▸ **WHAT IS EXPECTED**
Reproduce this listing in full.

### PROVIDED RECORDS

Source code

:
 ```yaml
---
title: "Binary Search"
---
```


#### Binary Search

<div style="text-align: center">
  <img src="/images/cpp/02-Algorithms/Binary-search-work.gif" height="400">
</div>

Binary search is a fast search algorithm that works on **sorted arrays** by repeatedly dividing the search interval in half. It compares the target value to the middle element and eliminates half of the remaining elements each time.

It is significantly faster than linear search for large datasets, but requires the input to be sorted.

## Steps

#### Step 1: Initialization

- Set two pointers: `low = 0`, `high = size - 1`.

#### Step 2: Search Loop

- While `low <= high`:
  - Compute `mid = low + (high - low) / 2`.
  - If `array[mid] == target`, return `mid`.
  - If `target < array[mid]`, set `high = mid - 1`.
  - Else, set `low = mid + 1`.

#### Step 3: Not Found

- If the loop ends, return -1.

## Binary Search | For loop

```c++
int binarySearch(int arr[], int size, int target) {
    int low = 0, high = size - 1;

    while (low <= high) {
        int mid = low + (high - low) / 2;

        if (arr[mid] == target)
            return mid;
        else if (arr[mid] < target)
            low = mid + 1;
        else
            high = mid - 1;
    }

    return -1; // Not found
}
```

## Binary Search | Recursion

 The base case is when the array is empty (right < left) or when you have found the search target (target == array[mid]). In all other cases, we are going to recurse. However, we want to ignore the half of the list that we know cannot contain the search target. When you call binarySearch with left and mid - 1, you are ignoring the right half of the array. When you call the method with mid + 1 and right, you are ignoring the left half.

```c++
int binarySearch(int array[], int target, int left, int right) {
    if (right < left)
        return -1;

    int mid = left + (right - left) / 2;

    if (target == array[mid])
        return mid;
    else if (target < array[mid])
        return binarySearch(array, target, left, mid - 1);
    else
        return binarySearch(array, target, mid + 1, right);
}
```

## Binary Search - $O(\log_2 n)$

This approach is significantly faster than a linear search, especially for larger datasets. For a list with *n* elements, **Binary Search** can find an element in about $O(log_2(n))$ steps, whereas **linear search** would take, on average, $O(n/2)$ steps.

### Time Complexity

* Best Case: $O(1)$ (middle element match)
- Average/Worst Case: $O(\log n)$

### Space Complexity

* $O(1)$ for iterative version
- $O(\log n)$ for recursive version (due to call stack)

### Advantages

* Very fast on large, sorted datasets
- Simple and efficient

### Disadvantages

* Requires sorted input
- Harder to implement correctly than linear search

######

▸ **ANSWER TO THIS TASK**
Source code

:
 ```yaml
---
title: "Binary Search"
---
```


#### Binary Search

<div style="text-align: center">
  <img src="/images/cpp/02-Algorithms/Binary-search-work.gif" height="400">
</div>

Binary search is a fast search algorithm that works on **sorted arrays** by repeatedly dividing the search interval in half. It compares the target value to the middle element and eliminates half of the remaining elements each time.

It is significantly faster than linear search for large datasets, but requires the input to be sorted.

## Steps

#### Step 1: Initialization

- Set two pointers: `low = 0`, `high = size - 1`.

#### Step 2: Search Loop

- While `low <= high`:
  - Compute `mid = low + (high - low) / 2`.
  - If `array[mid] == target`, return `mid`.
  - If `target < array[mid]`, set `high = mid - 1`.
  - Else, set `low = mid + 1`.

#### Step 3: Not Found

- If the loop ends, return -1.

## Binary Search | For loop

```c++
int binarySearch(int arr[], int size, int target) {
    int low = 0, high = size - 1;

    while (low <= high) {
        int mid = low + (high - low) / 2;

        if (arr[mid] == target)
            return mid;
        else if (arr[mid] < target)
            low = mid + 1;
        else
            high = mid - 1;
    }

    return -1; // Not found
}
```

## Binary Search | Recursion

 The base case is when the array is empty (right < left) or when you have found the search target (target == array[mid]). In all other cases, we are going to recurse. However, we want to ignore the half of the list that we know cannot contain the search target. When you call binarySearch with left and mid - 1, you are ignoring the right half of the array. When you call the method with mid + 1 and right, you are ignoring the left half.

```c++
int binarySearch(int array[], int target, int left, int right) {
    if (right < left)
        return -1;

    int mid = left + (right - left) / 2;

    if (target == array[mid])
        return mid;
    else if (target < array[mid])
        return binarySearch(array, target, left, mid - 1);
    else
        return binarySearch(array, target, mid + 1, right);
}
```

## Binary Search - $O(\log_2 n)$

This approach is significantly faster than a linear search, especially for larger datasets. For a list with *n* elements, **Binary Search** can find an element in about $O(log_2(n))$ steps, whereas **linear search** would take, on average, $O(n/2)$ steps.

### Time Complexity

* Best Case: $O(1)$ (middle element match)
- Average/Worst Case: $O(\log n)$

### Space Complexity

* $O(1)$ for iterative version
- $O(\log n)$ for recursive version (due to call stack)

### Advantages

* Very fast on large, sorted datasets
- Simple and efficient

### Disadvantages

* Requires sorted input
- Harder to implement correctly than linear search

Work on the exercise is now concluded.